Sotto questo punto di vista “Cercando Alaska” mi ha soddisfatto. L’ambientazione, la costruzione dei personaggi e perfino i loro dialoghi sono gradevoli e mixati con una scrittura semplice ma scorrevole, senza troppi giri di parole e/o ripetizioni. Le locuzioni “poi” o i termini quali “tipo” danno tregua al lettore reduce dallo sfiancamento determinato dalla loro ripetitività nell’altra opera, quasi come se Green amasse indiscutibilmente ed incondizionatamente tali espressioni abbandonandovisi indicibilmente.
Apprezzata questa prima “boccata d’ossigeno” – cosa che di per sé è quasi un paradosso visto l’alto consumo di tabagismo presente in “Cercando Alaska”, dove tratto comune di tutti (e sottolineo tutti) gli studenti del campus è il consumo abusivo di sostanze alcoliche, (appunto) sigarette e in alcuni casi anche droghe leggere – il romanzo si presenta suddiviso in due parti: il prima e il dopo. Mentre “il prima” narra le vicende di questi giovani alle prese con le difficoltà della loro età, scherzi, piccole rivendicazioni, gesti considerati audaci; la seconda parte è quella più incisiva dove Green vuole trasmettere il suo messaggio.

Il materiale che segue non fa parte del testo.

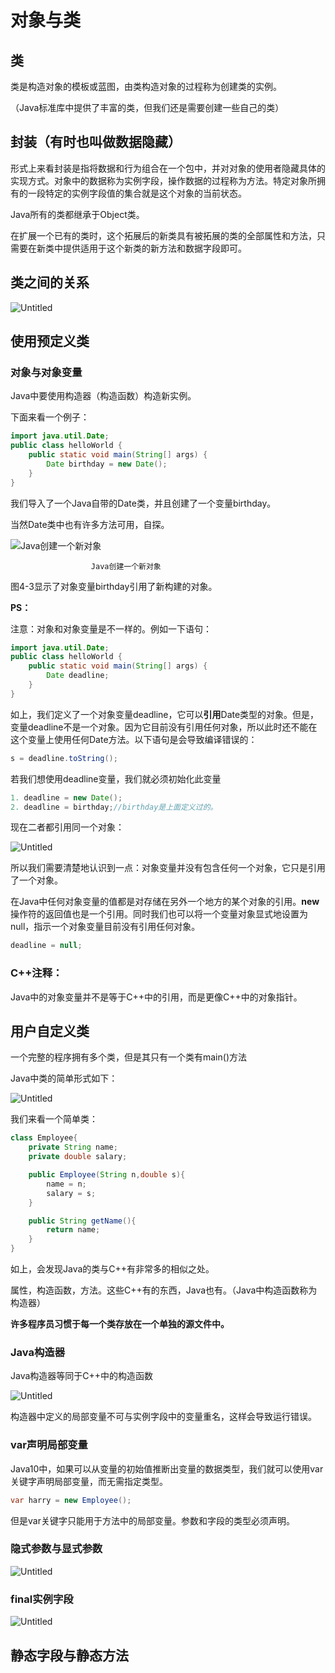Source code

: # 对象与类

## 类

类是构造对象的模板或蓝图，由类构造对象的过程称为创建类的实例。

（Java标准库中提供了丰富的类，但我们还是需要创建一些自己的类）

## 封装（有时也叫做数据隐藏）

形式上来看封装是指将数据和行为组合在一个包中，并对对象的使用者隐藏具体的实现方式。对象中的数据称为实例字段，操作数据的过程称为方法。特定对象所拥有的一段特定的实例字段值的集合就是这个对象的当前状态。

Java所有的类都继承于Object类。

在扩展一个已有的类时，这个拓展后的新类具有被拓展的类的全部属性和方法，只需要在新类中提供适用于这个新类的新方法和数据字段即可。

## 类之间的关系

![Untitled](E:\MyMarkdown\Java\Java\基础知识\对象与类\Untitled.png)

## 使用预定义类

### 对象与对象变量

Java中要使用构造器（构造函数）构造新实例。

下面来看一个例子：

```java
import java.util.Date;
public class helloWorld {
    public static void main(String[] args) {
        Date birthday = new Date();
    }
}
```

我们导入了一个Java自带的Date类，并且创建了一个变量birthday。

当然Date类中也有许多方法可用，自探。

![                      Java创建一个新对象](E:\MyMarkdown\Java\Java\基础知识\对象与类\Untitled%201.png)

                      Java创建一个新对象

图4-3显示了对象变量birthday引用了新构建的对象。

**PS：**

注意：对象和对象变量是不一样的。例如一下语句：

```java
import java.util.Date;
public class helloWorld {
    public static void main(String[] args) {
        Date deadline;
    }
}
```

如上，我们定义了一个对象变量deadline，它可以**引用**Date类型的对象。但是，变量deadline不是一个对象。因为它目前没有引用任何对象，所以此时还不能在这个变量上使用任何Date方法。以下语句是会导致编译错误的：

```java
s = deadline.toString();
```

若我们想使用deadline变量，我们就必须初始化此变量

```java
1. deadline = new Date();
2. deadline = birthday;//birthday是上面定义过的。
```

现在二者都引用同一个对象：

![Untitled](E:\MyMarkdown\Java\Java\基础知识\对象与类\Untitled%202.png)

所以我们需要清楚地认识到一点：对象变量并没有包含任何一个对象，它只是引用了一个对象。

在Java中任何对象变量的值都是对存储在另外一个地方的某个对象的引用。**new**操作符的返回值也是一个引用。同时我们也可以将一个变量对象显式地设置为null，指示一个对象变量目前没有引用任何对象。

```java
deadline = null;
```

### C++注释：

Java中的对象变量并不是等于C++中的引用，而是更像C++中的对象指针。

## 用户自定义类

一个完整的程序拥有多个类，但是其只有一个类有main()方法

Java中类的简单形式如下：

![Untitled](E:\MyMarkdown\Java\Java\基础知识\对象与类\Untitled%203.png)

我们来看一个简单类：

```java
class Employee{
    private String name;
    private double salary;

    public Employee(String n,double s){
        name = n;
        salary = s;
    }

    public String getName(){
        return name;
    }
}
```

如上，会发现Java的类与C++有非常多的相似之处。

属性，构造函数，方法。这些C++有的东西，Java也有。（Java中构造函数称为构造器）

**许多程序员习惯于每一个类存放在一个单独的源文件中。**

### Java构造器

Java构造器等同于C++中的构造函数

![Untitled](E:\MyMarkdown\Java\Java\基础知识\对象与类\Untitled%204.png)

构造器中定义的局部变量不可与实例字段中的变量重名，这样会导致运行错误。

### var声明局部变量

Java10中，如果可以从变量的初始值推断出变量的数据类型，我们就可以使用var关键字声明局部变量，而无需指定类型。

```java
var harry = new Employee();
```

但是var关键字只能用于方法中的局部变量。参数和字段的类型必须声明。

### 隐式参数与显式参数

![Untitled](E:\MyMarkdown\Java\Java\基础知识\对象与类\Untitled%205.png)

### final实例字段

![Untitled](E:\MyMarkdown\Java\Java\基础知识\对象与类\Untitled%206.png)

## 静态字段与静态方法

Ma… c’è sempre un ma. E nel mio caso questo è proprio “il lascito” di questo, la ricerca del “Grande forse” in ognuno di noi, “l’uscita dal labirinto di dolore”. La parte conclusiva dell’opera tenta di offrire una risposta al lettore, di proporre una soluzione ai grandi problemi esistenziali che ognuno di noi affronta, a cui ognuno ha il suo “per me è”. Per farlo coibenta elementi di vita e dogmi della religione, idea che se pur positiva considerando chi sono i veri destinatari delle sue parole, non soddisfa il lettore, alcune domande restano in sospeso. A mio modesto parere non è riuscito ad essere adeguatamente incisivo.
Resta comunque un romanzo piacevole, non di quelli indimenticabili da dire “devo assolutamente leggerlo” ma nemmeno da buttar via. Un libro non troppo impegnativo da con cui dilettarsi tra un’opera succosa e l’altra in modo da dar tempo al cervello di assimilare la prima e prepararsi alla nuova entusiasmante lettura.